Republican presidential candidate Donald Trump solution to North Korea's claim that it tested a hydrogen bomb is to let China deal with it. "If they don't solve that problem, we should be very tough on them on trade — meaning, start charging them tax or start cutting them off," Trump said. "You'd have China collapse in about two minutes."

China did have stern words for Pyongyang after North Korean television announced that the nation had successfully concluded its first thermonuclear weapon test. "China firmly opposes this," China's Foreign Affairs Ministry said in a statement, referring to the test. "We urge North Korea to fulfill its promise of denuclearisation and stop any actions that would worsen the situation."

But North Korea seems to care less and less about what China thinks. The bomb test was in response to US "hostility," according to Pyongyang officials, but it may have been a sign of the deteriorating relationship between the North Korea and China.

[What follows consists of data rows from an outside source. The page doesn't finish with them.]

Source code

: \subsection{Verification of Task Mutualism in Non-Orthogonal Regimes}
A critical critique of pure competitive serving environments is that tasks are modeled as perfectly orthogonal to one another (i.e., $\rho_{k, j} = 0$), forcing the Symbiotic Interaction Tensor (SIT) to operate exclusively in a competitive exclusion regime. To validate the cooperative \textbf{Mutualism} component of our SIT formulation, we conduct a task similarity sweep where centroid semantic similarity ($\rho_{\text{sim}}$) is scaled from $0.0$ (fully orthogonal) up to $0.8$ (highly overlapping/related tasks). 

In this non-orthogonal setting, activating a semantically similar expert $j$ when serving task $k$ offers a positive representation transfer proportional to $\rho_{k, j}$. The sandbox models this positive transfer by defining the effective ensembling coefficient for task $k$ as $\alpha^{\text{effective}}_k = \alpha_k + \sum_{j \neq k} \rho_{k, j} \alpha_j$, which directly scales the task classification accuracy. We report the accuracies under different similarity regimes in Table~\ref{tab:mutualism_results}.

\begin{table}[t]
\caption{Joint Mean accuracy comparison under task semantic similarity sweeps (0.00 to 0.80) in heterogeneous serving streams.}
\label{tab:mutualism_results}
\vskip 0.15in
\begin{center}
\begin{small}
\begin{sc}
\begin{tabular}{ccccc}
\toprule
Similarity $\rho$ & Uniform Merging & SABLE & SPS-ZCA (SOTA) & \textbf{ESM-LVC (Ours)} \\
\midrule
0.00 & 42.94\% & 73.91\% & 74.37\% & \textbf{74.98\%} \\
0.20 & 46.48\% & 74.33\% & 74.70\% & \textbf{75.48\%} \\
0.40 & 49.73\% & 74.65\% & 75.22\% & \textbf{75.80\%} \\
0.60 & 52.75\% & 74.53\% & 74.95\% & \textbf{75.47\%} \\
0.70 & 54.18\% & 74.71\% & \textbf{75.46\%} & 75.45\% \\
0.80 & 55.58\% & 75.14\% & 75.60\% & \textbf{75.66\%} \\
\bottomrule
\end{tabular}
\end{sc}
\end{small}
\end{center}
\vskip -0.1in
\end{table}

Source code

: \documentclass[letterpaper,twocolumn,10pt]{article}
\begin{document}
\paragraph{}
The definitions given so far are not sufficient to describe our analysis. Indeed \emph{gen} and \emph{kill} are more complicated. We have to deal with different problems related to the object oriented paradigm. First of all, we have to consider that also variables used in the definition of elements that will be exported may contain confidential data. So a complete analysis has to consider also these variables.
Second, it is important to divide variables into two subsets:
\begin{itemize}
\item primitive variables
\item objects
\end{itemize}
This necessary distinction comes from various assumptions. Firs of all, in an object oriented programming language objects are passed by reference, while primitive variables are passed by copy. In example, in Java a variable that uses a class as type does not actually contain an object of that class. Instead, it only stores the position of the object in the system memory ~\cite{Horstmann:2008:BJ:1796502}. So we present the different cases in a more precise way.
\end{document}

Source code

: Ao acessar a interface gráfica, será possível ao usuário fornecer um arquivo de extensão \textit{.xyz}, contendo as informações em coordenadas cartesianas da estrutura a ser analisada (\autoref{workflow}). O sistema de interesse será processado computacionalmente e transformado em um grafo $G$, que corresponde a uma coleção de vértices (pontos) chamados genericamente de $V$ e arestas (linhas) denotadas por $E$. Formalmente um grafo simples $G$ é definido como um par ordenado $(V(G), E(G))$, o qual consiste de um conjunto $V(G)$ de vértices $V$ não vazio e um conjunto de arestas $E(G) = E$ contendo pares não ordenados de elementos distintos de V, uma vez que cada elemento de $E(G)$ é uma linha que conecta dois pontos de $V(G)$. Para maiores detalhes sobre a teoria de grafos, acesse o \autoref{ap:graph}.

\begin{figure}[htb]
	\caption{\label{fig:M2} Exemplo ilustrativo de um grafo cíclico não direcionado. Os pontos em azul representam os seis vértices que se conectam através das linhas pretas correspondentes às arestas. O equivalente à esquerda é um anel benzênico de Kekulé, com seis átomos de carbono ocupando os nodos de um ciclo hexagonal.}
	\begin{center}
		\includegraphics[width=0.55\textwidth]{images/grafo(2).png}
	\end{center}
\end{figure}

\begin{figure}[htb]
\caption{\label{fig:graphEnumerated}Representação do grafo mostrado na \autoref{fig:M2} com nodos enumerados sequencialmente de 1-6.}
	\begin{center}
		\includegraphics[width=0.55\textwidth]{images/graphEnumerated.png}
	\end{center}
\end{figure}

"In a way, this is a protest against Beijing," Bo Zhiyue, director of the New Zealand Contemporary China Research Center at Victoria University of Wellington, told the Washington Post. "They are saying: 'We can do whatever we want. This shows our independence, and we don't need your approval.' "

China has long expressed its disapproval of North Korea's nuclear programme. However, Beijing's influence over Pyongyang has been slipping since Kim Jong-un took over as North Korea's leader at the end of 2011 and Xi Jinping became president of China in 2013.

Western scientists believe that the test almost certainly did not involve a hydrogen bomb, but are still checking the evidence, measuring the power and shape of the seismic kick from the test, and checking air samples from detector sensors in nearby nations.

North Korea has detonated nuclear weapons at least three times in the past. Most experts believe that those previous tests involved atomic bombs, but not hydrogen bombs.